Intended Audience: Middle and High School

Objectives: To create and deepen awareness of black girls’ interactions with law enforcement in schools and the school to prison pipeline; to critically examine and respond to policies and laws that shape students in-school experiences; to participate in large and small group discussions based on readings and research; and, to create a historical timeline that highlights and connects the individual stories of people and the actions of large institutions (legal system, schools, etc.).

Connections to Middle School and/or High School: Timelines can be used to help students understand the context of historical and current events. They can also be used creatively to encourage students to imagine different paths of engagement and activism.
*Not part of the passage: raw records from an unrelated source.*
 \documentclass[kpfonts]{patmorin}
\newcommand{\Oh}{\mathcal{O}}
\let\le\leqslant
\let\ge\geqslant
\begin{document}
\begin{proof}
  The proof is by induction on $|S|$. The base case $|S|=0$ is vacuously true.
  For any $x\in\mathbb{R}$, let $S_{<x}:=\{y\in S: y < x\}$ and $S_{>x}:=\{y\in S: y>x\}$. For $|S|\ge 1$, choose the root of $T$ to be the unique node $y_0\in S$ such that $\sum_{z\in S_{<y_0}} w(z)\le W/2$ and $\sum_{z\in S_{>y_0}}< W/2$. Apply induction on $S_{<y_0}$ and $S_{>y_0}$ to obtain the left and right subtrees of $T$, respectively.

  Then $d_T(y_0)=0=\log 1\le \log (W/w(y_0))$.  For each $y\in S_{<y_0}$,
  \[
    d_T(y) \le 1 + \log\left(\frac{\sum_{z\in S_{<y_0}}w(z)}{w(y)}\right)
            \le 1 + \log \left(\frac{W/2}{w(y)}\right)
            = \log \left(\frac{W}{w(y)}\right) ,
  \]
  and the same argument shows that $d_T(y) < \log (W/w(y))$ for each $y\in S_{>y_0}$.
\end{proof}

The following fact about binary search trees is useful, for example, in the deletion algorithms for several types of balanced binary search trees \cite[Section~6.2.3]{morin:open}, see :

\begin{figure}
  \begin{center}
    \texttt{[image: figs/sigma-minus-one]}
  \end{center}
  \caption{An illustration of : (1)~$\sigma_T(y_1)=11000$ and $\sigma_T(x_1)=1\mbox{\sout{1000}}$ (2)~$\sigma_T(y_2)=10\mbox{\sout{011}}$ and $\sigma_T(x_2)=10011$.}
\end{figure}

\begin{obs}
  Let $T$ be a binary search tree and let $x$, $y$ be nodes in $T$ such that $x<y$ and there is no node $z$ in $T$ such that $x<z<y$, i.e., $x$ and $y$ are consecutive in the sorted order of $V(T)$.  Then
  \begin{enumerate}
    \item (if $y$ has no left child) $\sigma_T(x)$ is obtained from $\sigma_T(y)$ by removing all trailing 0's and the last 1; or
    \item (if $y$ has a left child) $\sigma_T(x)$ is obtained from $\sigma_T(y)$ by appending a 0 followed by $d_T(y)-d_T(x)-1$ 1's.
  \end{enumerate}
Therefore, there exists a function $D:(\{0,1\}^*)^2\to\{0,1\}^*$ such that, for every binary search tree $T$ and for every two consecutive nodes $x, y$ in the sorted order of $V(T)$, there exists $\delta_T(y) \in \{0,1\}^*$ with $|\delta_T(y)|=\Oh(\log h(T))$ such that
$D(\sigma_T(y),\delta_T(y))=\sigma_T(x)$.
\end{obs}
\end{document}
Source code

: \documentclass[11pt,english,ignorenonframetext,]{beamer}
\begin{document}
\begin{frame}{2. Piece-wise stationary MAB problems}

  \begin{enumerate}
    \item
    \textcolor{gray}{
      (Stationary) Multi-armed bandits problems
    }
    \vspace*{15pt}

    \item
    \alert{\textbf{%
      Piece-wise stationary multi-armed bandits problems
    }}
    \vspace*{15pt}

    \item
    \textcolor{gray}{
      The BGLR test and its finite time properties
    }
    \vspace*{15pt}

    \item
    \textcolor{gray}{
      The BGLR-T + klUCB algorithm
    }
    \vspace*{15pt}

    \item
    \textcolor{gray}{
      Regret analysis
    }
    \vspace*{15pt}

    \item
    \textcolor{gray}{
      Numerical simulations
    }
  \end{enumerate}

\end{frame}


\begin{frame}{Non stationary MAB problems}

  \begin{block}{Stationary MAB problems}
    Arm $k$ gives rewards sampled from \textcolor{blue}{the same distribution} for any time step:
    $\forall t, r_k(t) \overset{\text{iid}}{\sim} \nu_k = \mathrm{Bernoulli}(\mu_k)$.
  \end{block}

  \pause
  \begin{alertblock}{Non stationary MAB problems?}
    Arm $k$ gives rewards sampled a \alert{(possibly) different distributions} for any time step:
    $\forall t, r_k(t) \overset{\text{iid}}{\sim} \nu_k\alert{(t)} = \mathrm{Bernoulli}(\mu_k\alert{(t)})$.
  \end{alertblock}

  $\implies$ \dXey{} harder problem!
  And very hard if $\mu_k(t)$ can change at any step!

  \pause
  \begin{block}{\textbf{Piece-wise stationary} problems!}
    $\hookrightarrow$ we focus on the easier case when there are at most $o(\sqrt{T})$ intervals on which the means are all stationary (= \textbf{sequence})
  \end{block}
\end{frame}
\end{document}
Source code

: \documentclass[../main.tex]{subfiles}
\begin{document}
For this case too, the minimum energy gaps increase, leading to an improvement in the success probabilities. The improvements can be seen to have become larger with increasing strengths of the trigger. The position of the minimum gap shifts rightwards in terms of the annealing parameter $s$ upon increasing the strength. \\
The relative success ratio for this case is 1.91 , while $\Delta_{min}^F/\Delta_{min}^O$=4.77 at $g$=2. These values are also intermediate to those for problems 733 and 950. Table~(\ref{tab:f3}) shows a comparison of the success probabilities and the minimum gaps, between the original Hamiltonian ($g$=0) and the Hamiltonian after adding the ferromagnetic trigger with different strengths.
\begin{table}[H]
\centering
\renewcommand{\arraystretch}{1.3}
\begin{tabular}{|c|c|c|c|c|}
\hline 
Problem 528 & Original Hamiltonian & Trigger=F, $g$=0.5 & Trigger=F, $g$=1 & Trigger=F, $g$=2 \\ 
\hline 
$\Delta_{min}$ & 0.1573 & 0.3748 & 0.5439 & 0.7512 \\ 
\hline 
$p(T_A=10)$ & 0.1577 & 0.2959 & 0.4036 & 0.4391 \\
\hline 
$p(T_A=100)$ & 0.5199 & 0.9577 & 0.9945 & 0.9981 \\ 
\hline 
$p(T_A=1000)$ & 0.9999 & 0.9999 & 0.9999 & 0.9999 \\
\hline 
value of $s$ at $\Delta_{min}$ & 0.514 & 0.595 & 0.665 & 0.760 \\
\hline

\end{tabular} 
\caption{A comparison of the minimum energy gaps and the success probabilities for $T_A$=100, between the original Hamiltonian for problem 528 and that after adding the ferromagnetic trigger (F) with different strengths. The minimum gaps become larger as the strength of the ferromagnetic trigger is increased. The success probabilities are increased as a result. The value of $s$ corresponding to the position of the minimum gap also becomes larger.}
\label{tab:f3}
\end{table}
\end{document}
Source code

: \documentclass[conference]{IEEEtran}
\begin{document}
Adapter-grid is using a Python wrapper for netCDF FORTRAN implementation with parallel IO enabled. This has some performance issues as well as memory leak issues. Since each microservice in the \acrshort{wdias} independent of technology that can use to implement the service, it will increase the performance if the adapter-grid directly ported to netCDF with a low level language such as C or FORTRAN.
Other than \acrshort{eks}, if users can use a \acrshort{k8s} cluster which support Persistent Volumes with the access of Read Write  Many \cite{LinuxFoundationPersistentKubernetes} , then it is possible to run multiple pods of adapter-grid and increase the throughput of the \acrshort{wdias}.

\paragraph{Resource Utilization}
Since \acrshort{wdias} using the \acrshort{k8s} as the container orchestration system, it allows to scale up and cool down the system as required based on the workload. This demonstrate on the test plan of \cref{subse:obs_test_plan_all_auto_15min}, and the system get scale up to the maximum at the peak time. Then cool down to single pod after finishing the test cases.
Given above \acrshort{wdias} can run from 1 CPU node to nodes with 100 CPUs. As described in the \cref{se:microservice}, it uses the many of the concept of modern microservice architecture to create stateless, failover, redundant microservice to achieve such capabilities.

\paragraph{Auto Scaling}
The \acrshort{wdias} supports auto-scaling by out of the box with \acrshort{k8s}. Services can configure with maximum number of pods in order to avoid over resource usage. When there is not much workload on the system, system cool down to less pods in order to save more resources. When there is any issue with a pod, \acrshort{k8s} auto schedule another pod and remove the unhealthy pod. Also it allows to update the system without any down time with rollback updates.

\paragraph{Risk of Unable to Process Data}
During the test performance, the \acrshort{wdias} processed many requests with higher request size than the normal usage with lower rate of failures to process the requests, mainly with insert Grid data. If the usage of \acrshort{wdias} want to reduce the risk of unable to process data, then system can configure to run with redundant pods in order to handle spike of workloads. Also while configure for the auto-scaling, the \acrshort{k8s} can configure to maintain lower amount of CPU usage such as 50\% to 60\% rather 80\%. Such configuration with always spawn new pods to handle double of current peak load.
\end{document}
In this lesson plan, students will construct a large-scale timeline outlining some of the interactions that  black women and girls’ have had with law enforcement in schools.

National Council for Social Studies (NCSS) Standards

  • Assist learners in utilizing chronological thinking so that they can distinguish between past, present, and future time; can place historical narratives in the proper chronological framework; can interpret data presented in time lines; and can compare alternative models for periodization;
  • Guide learners in practicing skills of historical analysis and interpretation, such as compare and contrast, differentiate between historical facts and interpretations, consider multiple perspectives, analyze cause and effect relationships, compare competing historical narratives, recognize the tentative nature of historical interpretations, and hypothesize the influence of the past;
  • Help learners to identify issues and problems in the past, recognize factors contributing to such problems, identify and analyze alternative courses of action, formulate a position or course of action, and evaluate the implementation of that decision; and,
  • Enable learners to develop historical understanding through the avenues of social, political, economic, and cultural history and the history of science and technology.

Lesson Plan Activities

  • Using the Endnotes section of the Black Girls Matter report, have students read stories about the interactions that black girls have in schools with police officers.
  • Have students work in small groups to research and document additional incidents to help construct a classroom-scale timeline of these stories and incidents. (Students should be encouraged to add their own stories and stories of family and friends to the timeline.)
  • Have students add to the timeline local, state and national education policies that contribute to the increased criminalization of black girls in school environments.
  • Moderate a classroom discussion and have the students think out loud about potential solutions.
  • At the end of the discussion, students should work together to construct an alternative timeline that features possible solutions for discipline policies at the school, district, state and national level.

Assessments

1) Partial assessment takes place as the students work to construct their alternative timeline during the activity. The students’ ability to imagine alternative discipline policies and practices depends upon the critical thinking that took place in the classroom discussion.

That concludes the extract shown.